Les collectifs de victimes de violences policières se mobilisent sur tous les fronts. Nombre d’entre eux étaient présents aux récentes manifestations contre la loi Sécurité globale. « On se bat contre tout un système. Si la loi Sécurité globale est adoptée, c’est un gros pas en arrière pour la France, la démocratie, la liberté d’informer », explique Thierno Bah.
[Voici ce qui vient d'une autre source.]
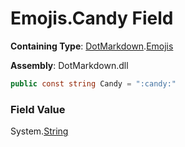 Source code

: # Emojis\.Candy Field

**Containing Type**: [DotMarkdown](../../README.md)\.[Emojis](../README.md)

**Assembly**: DotMarkdown\.dll

```csharp
public const string Candy = ":candy:"
```

### Field Value

System\.[String](https://docs.microsoft.com/en-us/dotnet/api/system.string) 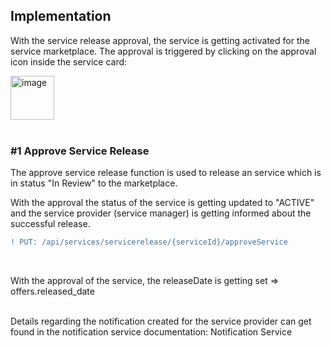 ## Implementation

With the service release approval, the service is getting activated for the service marketplace.
The approval is triggered by clicking on the approval icon inside the service card:
<br>

<img width="70" alt="image" src="https://user-images.githubusercontent.com/94133633/213944479-570790a8-e580-49e6-806a-f50df32b1d5b.png">

<br>
<br>

### #1 Approve Service Release

The approve service release function is used to release an service which is in status "In Review" to the marketplace.

With the approval the status of the service is getting updated to "ACTIVE" and the service provider (service manager) is getting informed about the successful release.
<br>

```diff
! PUT: /api/services/servicerelease/{serviceId}/approveService
```

<br>

With the approval of the service, the releaseDate is getting set => offers.released_date

<br>
Details regarding the notification created for the service provider can get found in the notification service documentation: Notification Service

<br>
<br>
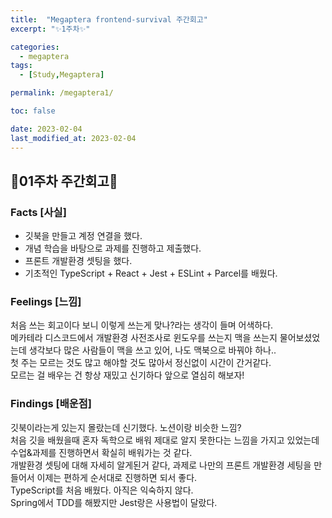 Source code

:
 ```yaml
---
title:  "Megaptera frontend-survival 주간회고"
excerpt: "✨1주차✨"

categories:
  - megaptera
tags:
  - [Study,Megaptera]

permalink: /megaptera1/

toc: false

date: 2023-02-04
last_modified_at: 2023-02-04
---
```

## 💫01주차 주간회고💫

### Facts [사실]
- 깃북을 만들고 계정 연결을 했다.
- 개념 학습을 바탕으로 과제를 진행하고 제출했다.
- 프론트 개발환경 셋팅을 했다.
- 기초적인 TypeScript + React + Jest + ESLint + Parcel를 배웠다.

### Feelings [느낌]
처음 쓰는 회고이다 보니 이렇게 쓰는게 맞나?라는 생각이 들며 어색하다.\
메카테라 디스코드에서 개발환경 사전조사로 윈도우를 쓰는지 맥을 쓰는지 물어보셨었는데 생각보다 많은 사람들이 맥을 쓰고 있어, 나도 맥북으로 바꿔야 하나..\
첫 주는 모르는 것도 많고 해야할 것도 많아서 정신없이 시간이 간거같다.\
모르는 걸 배우는 건 항상 재밌고 신기하다 앞으로 열심히 해보자!

### Findings [배운점]
깃북이라는게 있는지 몰랐는데 신기했다. 노션이랑 비슷한 느낌?\
처음 깃을 배웠을때 혼자 독학으로 배워 제대로 알지 못한다는 느낌을 가지고 있었는데 수업&amp;과제를 진행하면서 확실히 배워가는 것 같다.\
개발환경 셋팅에 대해 자세히 알게된거 같다, 과제로 나만의 프론트 개발환경 세팅을 만들어서 이제는 편하게 순서대로 진행하면 되서 좋다.\
TypeScript를 처음 배웠다. 아직은 익숙하지 않다.\
Spring에서 TDD를 해봤지만 Jest랑은 사용법이 달랐다.




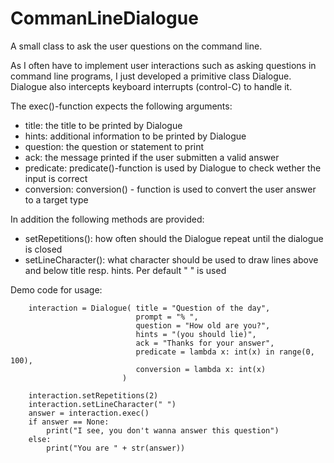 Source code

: # CommanLineDialogue
A small class to ask the user questions on the command line.

As I often have to implement user interactions such as asking questions in command line programs, I just developed a primitive class Dialogue. Dialogue also intercepts keyboard interrupts (control-C) to handle it.



The exec()-function expects the following arguments:

+ title: the title to be printed by Dialogue
+ hints: additional information to be printed by Dialogue
+ question: the question or statement to print
+ ack: the message printed if the user submitten a valid answer
+ predicate:  predicate()-function is used by Dialogue to check wether the input is correct
+ conversion: conversion() - function is used to convert the user answer to a  target type

In addition the following methods are provided:

+ setRepetitions(): how often should the Dialogue repeat until the dialogue is closed
+ setLineCharacter(): what character should be used to draw lines above and below title resp. hints. Per default " " is used



Demo code for usage:
```
    interaction = Dialogue( title = "Question of the day", 
                            prompt = "% ", 
                            question = "How old are you?", 
                            hints = "(you should lie)", 
                            ack = "Thanks for your answer",  
                            predicate = lambda x: int(x) in range(0, 100), 
                            conversion = lambda x: int(x)
                         )
                            
    interaction.setRepetitions(2)
    interaction.setLineCharacter(" ")
    answer = interaction.exec()
    if answer == None:
        print("I see, you don't wanna answer this question")
    else:
        print("You are " + str(answer))
    
```
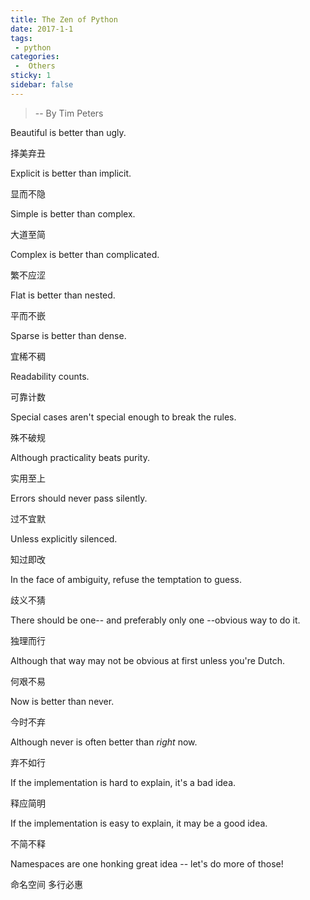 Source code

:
 ```yaml
---
title: The Zen of Python
date: 2017-1-1
tags:
 - python
categories:
 -  Others
sticky: 1
sidebar: false
---
```


> -- By Tim Peters

<!-- more -->

Beautiful is better than ugly.

择美弃丑

Explicit is better than implicit.

显而不隐

Simple is better than complex.

大道至简

Complex is better than complicated.

繁不应涩

Flat is better than nested.

平而不嵌

Sparse is better than dense.

宜稀不稠

Readability counts.

可靠计数

Special cases aren't special enough to break the rules.

殊不破规

Although practicality beats purity.

实用至上

Errors should never pass silently.

过不宜默

Unless explicitly silenced.

知过即改

In the face of ambiguity, refuse the temptation to guess.

歧义不猜

There should be one-- and preferably only one --obvious way to do it.

独理而行

Although that way may not be obvious at first unless you're Dutch.

何艰不易

Now is better than never.

今时不弃

Although never is often better than *right* now.

弃不如行

If the implementation is hard to explain, it's a bad idea.

释应简明

If the implementation is easy to explain, it may be a good idea.

不简不释

Namespaces are one honking great idea -- let's do more of those!

命名空间
多行必惠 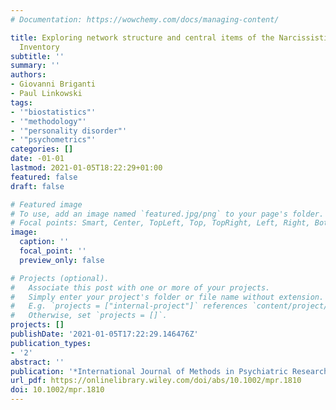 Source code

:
 ```yaml
---
# Documentation: https://wowchemy.com/docs/managing-content/

title: Exploring network structure and central items of the Narcissistic Personality
  Inventory
subtitle: ''
summary: ''
authors:
- Giovanni Briganti
- Paul Linkowski
tags:
- '"biostatistics"'
- '"methodology"'
- '"personality disorder"'
- '"psychometrics"'
categories: []
date: -01-01
lastmod: 2021-01-05T18:22:29+01:00
featured: false
draft: false

# Featured image
# To use, add an image named `featured.jpg/png` to your page's folder.
# Focal points: Smart, Center, TopLeft, Top, TopRight, Left, Right, BottomLeft, Bottom, BottomRight.
image:
  caption: ''
  focal_point: ''
  preview_only: false

# Projects (optional).
#   Associate this post with one or more of your projects.
#   Simply enter your project's folder or file name without extension.
#   E.g. `projects = ["internal-project"]` references `content/project/deep-learning/index.md`.
#   Otherwise, set `projects = []`.
projects: []
publishDate: '2021-01-05T17:22:29.146476Z'
publication_types:
- '2'
abstract: ''
publication: '*International Journal of Methods in Psychiatric Research*'
url_pdf: https://onlinelibrary.wiley.com/doi/abs/10.1002/mpr.1810
doi: 10.1002/mpr.1810
---
```

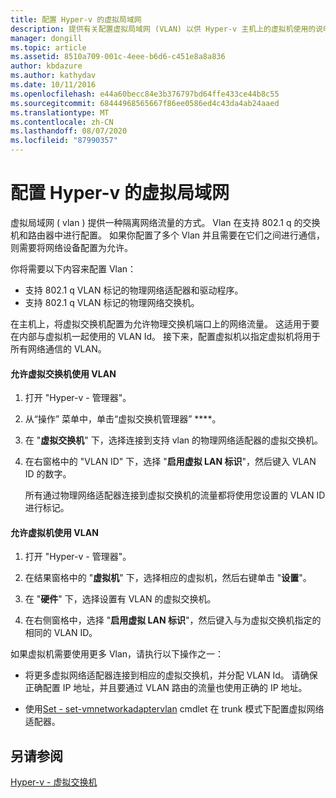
 ```yaml
---
title: 配置 Hyper-v 的虚拟局域网
description: 提供有关配置虚拟局域网 (VLAN) 以供 Hyper-v 主机上的虚拟机使用的说明。
manager: dongill
ms.topic: article
ms.assetid: 8510a709-001c-4eee-b6d6-c451e8a8a836
author: kbdazure
ms.author: kathydav
ms.date: 10/11/2016
ms.openlocfilehash: e44a60becc84e3b376797bd64ffe433ce44b8c55
ms.sourcegitcommit: 68444968565667f86ee0586ed4c43da4ab24aaed
ms.translationtype: MT
ms.contentlocale: zh-CN
ms.lasthandoff: 08/07/2020
ms.locfileid: "87990357"
---
```

# <a name="configure-virtual-local-area-networks-for-hyper-v"></a>配置 Hyper-v 的虚拟局域网
虚拟局域网 \( vlan \) 提供一种隔离网络流量的方式。 Vlan 在支持 802.1 q 的交换机和路由器中进行配置。 如果你配置了多个 Vlan 并且需要在它们之间进行通信，则需要将网络设备配置为允许。

你将需要以下内容来配置 Vlan：

- 支持 802.1 q VLAN 标记的物理网络适配器和驱动程序。
- 支持 802.1 q VLAN 标记的物理网络交换机。

在主机上，将虚拟交换机配置为允许物理交换机端口上的网络流量。 这适用于要在内部与虚拟机一起使用的 VLAN Id。 接下来，配置虚拟机以指定虚拟机将用于所有网络通信的 VLAN。

#### <a name="to-allow-a-virtual-switch-to-use-a-vlan"></a>允许虚拟交换机使用 VLAN

1. 打开 "Hyper-v \- 管理器"。

2. 从“操作”  菜单中，单击“虚拟交换机管理器” ****。

3. 在 "**虚拟交换机**" 下，选择连接到支持 vlan 的物理网络适配器的虚拟交换机。

4. 在右窗格中的 "VLAN ID" 下，选择 "**启用虚拟 LAN 标识**"，然后键入 VLAN ID 的数字。

    所有通过物理网络适配器连接到虚拟交换机的流量都将使用您设置的 VLAN ID 进行标记。

#### <a name="to-allow-a-virtual-machine-to-use-a-vlan"></a>允许虚拟机使用 VLAN

1. 打开 "Hyper-v \- 管理器"。

2. 在结果窗格中的 "**虚拟机**" 下，选择相应的虚拟机，然后右键单击 "**设置**"。

3. 在 "**硬件**" 下，选择设置有 VLAN 的虚拟交换机。

4. 在右侧窗格中，选择 "**启用虚拟 LAN 标识**"，然后键入与为虚拟交换机指定的相同的 VLAN ID。

如果虚拟机需要使用更多 Vlan，请执行以下操作之一：

- 将更多虚拟网络适配器连接到相应的虚拟交换机，并分配 VLAN Id。 请确保正确配置 IP 地址，并且要通过 VLAN 路由的流量也使用正确的 IP 地址。

- 使用[Set \- set-vmnetworkadaptervlan](/powershell/module/hyper-v/set-vmnetworkadaptervlan?view=win10-ps) cmdlet 在 trunk 模式下配置虚拟网络适配器。

## <a name="see-also"></a>另请参阅

[Hyper-v \- 虚拟交换机](../../hyper-v-virtual-switch/hyper-v-virtual-switch.md) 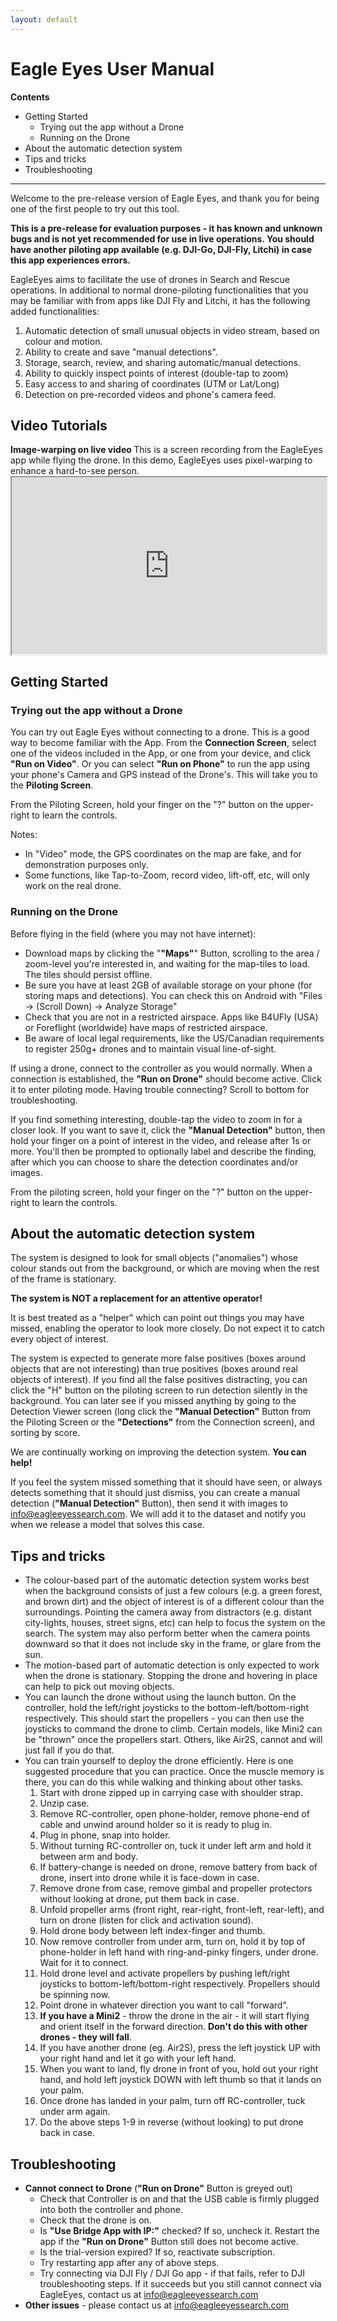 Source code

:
 ```yaml
---
layout: default
---
```


<link rel="stylesheet" href="css/sliders.css">

# Eagle Eyes User Manual

__Contents__

* Getting Started
    - Trying out the app without a Drone
    - Running on the Drone
* About the automatic detection system
* Tips and tricks
* Troubleshooting

---

Welcome to the pre-release version of Eagle Eyes, and thank you for being one of
the first people to try out this tool.

__This is a pre-release for evaluation purposes - it has known and unknown bugs and is not yet recommended for use in live operations.  You should have another piloting app available (e.g. DJI-Go, DJI-Fly, Litchi) in case this app experiences errors.__

EagleEyes aims to facilitate the use of drones in Search and Rescue operations.
In additional to normal drone-piloting functionalities that you may be familiar 
with from apps like DJI Fly and Litchi, it has the following added functionalities:

1. Automatic detection of small unusual objects in video stream, based on colour and motion.
1. Ability to create and save "manual detections".
1. Storage, search, review, and sharing automatic/manual detections.
1. Ability to quickly inspect points of interest (double-tap to zoom)
1. Easy access to and sharing of coordinates (UTM or Lat/Long)
1. Detection on pre-recorded videos and phone's camera feed.

## Video Tutorials 


<div class="demo_container">
    <div class="spacer_cell"></div>
    <div class="demo_cell">
        <div class="caption">
            <b> Image-warping on live video </b>
            This is a screen recording from the EagleEyes app while flying the drone.   In this demo, EagleEyes uses pixel-warping to enhance a hard-to-see person.
        </div>
         <iframe src="https://drive.google.com/file/d/1a1RESg2Fp1_N822ChuDDpE1nlNLAgMXA/preview" width="100%" style="aspect-ratio:1.78" allow="autoplay"></iframe>
        <br/>
    </div>
</div>


## Getting Started 

### Trying out the app without a Drone
You can try out Eagle Eyes without connecting to a drone.  This is a good way to become familiar with the App.
From the __Connection Screen__, select one of the videos included in the App, or one from your device, and click 
__"Run on Video"__.  Or you can select 
__"Run on Phone"__ to run the app using your phone's
Camera and GPS instead of the Drone's.    This will take you to the __Piloting Screen__.

From the Piloting Screen, hold your finger on the "?" button on the upper-right to learn the controls.

Notes: 

* In "Video" mode, the GPS coordinates on the map are fake, and for demonstration purposes only.
* Some functions, like Tap-to-Zoom, record video, lift-off, etc, will only work on the real drone.


### Running on the Drone

Before flying in the field (where you may not have internet): 

* Download maps by clicking the "__"Maps"__" Button, scrolling to 
the area / zoom-level you're interested in, and waiting for the map-tiles to load.
The tiles should persist offline.
* Be sure you have at least 2GB of available storage on your phone (for storing maps and detections).
You can check this on Android with "Files -> (Scroll Down) -> Analyze Storage"
* Check that you are not in a restricted airspace.  Apps like B4UFly (USA) or Foreflight (worldwide) 
have maps of restricted airspace.
* Be aware of local legal requirements, like the US/Canadian requirements to register 250g+ drones 
and to maintain visual line-of-sight.  

If using a drone, connect to the controller as you would normally.  When a connection is established, the 
__"Run on Drone"__ should become active.  Click it to enter 
piloting mode.  Having trouble connecting?  Scroll to bottom for troubleshooting.

If you find something interesting, double-tap the video to zoom in for a closer look.
If you want to save it, click the __"Manual Detection"__ button, 
then hold your finger on a point of interest in the video, and release after 1s or more.
You'll then be prompted to optionally label and describe the finding, after which you can
choose to share the detection coordinates and/or images.

From the piloting screen, hold your finger on the "?" button on the upper-right to learn the controls.


## About the automatic detection system

The system is designed to look for small objects ("anomalies") whose colour stands out from the background, or 
which are moving when the rest of the frame is stationary.  

__The system is NOT a replacement for an attentive operator!__  

It is best treated as a "helper" which can point out things you may have missed, enabling the operator to look more closely.
Do not expect it to catch every object of interest.  

The system is expected to generate more false positives (boxes around objects
 that are not interesting) than true positives (boxes around real objects of interest). 
If you find all the false positives distracting, you can click the "H" button on the piloting screen to 
run detection silently in the background.  You can later see if you missed anything by going to the Detection 
Viewer screen (long click the __"Manual Detection"__ Button from the Piloting Screen or the 
__"Detections"__ from the Connection screen), and sorting by score.

We are continually working on improving the detection system. __You can help!__

If you feel the system missed something that it should have seen, or always detects something that it should 
just dismiss, you can create a manual detection (__"Manual Detection"__ Button), 
then send it with images to [info@eagleeyessearch.com](mailto:info@eagleeyessearch.com).  We will add it to the dataset and notify you when 
we release a model that solves this case.


## Tips and tricks

* The colour-based part of the automatic detection system works best when the background consists of
just a few colours (e.g. a green forest, and brown dirt) and the object of interest is of a different
colour than the surroundings.  Pointing the camera away from distractors (e.g. distant city-lights, 
houses, street signs, etc) can help to focus the system on the search.  The system may also perform better 
when the camera points downward so that it does not include sky in the frame, or glare from the sun.
* The motion-based part of automatic detection is only expected to work when the drone is stationary.
Stopping the drone and hovering in place can help to pick out moving objects.
* You can launch the drone without using the launch button.  On the controller, hold the left/right 
joysticks to the bottom-left/bottom-right respectively.  This should start the propellers - you can
then use the joysticks to command the drone to climb.   Certain models, like Mini2 can be "thrown" 
once the propellers start.  Others, like Air2S, cannot and will just fall if you do that.
* You can train yourself to deploy the drone efficiently.  Here is one suggested procedure that you can 
practice.  Once the muscle memory is there, you can do this while walking and thinking about other tasks.
  1. Start with drone zipped up in carrying case with shoulder strap.  
  2. Unzip case.
  3. Remove RC-controller, open phone-holder, remove phone-end of cable and unwind around holder 
  so it is ready to plug in.
  4. Plug in phone, snap into holder.
  5. Without turning RC-controller on, tuck it under left arm and hold it between arm and body. 
  6. If battery-change is needed on drone, remove battery from back of drone, insert into drone while it is face-down in case.
  7. Remove drone from case, remove gimbal and propeller protectors without looking at drone, put them back in case.
  8. Unfold propeller arms (front right, rear-right, front-left, rear-left), and turn on drone (listen for
  click and activation sound).
  9. Hold drone body between left index-finger and thumb.
  10. Now remove controller from under arm, turn on, hold it by top of phone-holder in left hand with ring-and-pinky 
  fingers, under drone.  Wait for it to connect.
  11. Hold drone level and activate propellers by pushing left/right joysticks to bottom-left/bottom-right respectively.
  Propellers should be spinning now.
  12. Point drone in whatever direction you want to call "forward".
  13. __If you have a Mini2__ - throw the drone in the air - it will start flying and orient itself in the forward direction. 
     __Don't do this with other drones - they will fall__.
  14. If you have another drone (eg. Air2S), press the left joystick UP with your right hand and let it go with your left hand.
  15. When you want to land, fly drone in front of you, hold out your right hand, and hold left joystick DOWN with left thumb
  so that it lands on your palm.  
  16. Once drone has landed in your palm, turn off RC-controller, tuck under arm again.
  17. Do the above steps 1-9 in reverse (without looking) to put drone back in case.  


## Troubleshooting

* __Cannot connect to Drone__ (__"Run on Drone"__ Button is greyed out)
  - Check that Controller is on and that the USB cable is firmly plugged into both the controller and phone.
  - Check that the drone is on.
  - Is __"Use Bridge App with IP:"__ checked?  If so, uncheck it.  Restart the app
  if the __"Run on Drone"__ Button still does not become active.
  - Is the trial-version expired?  If so, reactivate subscription.
  - Try restarting app after any of above steps.
  - Try connecting via DJI Fly / DJI Go app - if that fails, refer to DJI troubleshooting steps.  If it succeeds
  but you still cannot connect via EagleEyes, contact us at [info@eagleeyessearch.com](mailto:info@eagleeyessearch.com)
* __Other issues__ - please contact us at [info@eagleeyessearch.com](mailto:info@eagleeyessearch.com)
Cependant, un soutien plus affirmé des mouvements sociaux se fait toujours attendre, estiment certains collectifs. « C’est bien beau de dire qu’il faut manifester parce qu’on va interdire de filmer la police, mais il ne faut pas oublier qu’il y a déjà des affaires concrètes, des jeunes hommes morts », nuance Mahamadou Camara. « On parle de violences policières parce qu’elles sont arrivées dans les centres-ville. Mais elles ont commencé dans les quartiers », a rappelé Assa Traoré à l’occasion de la Marche des libertés du 28 novembre dernier.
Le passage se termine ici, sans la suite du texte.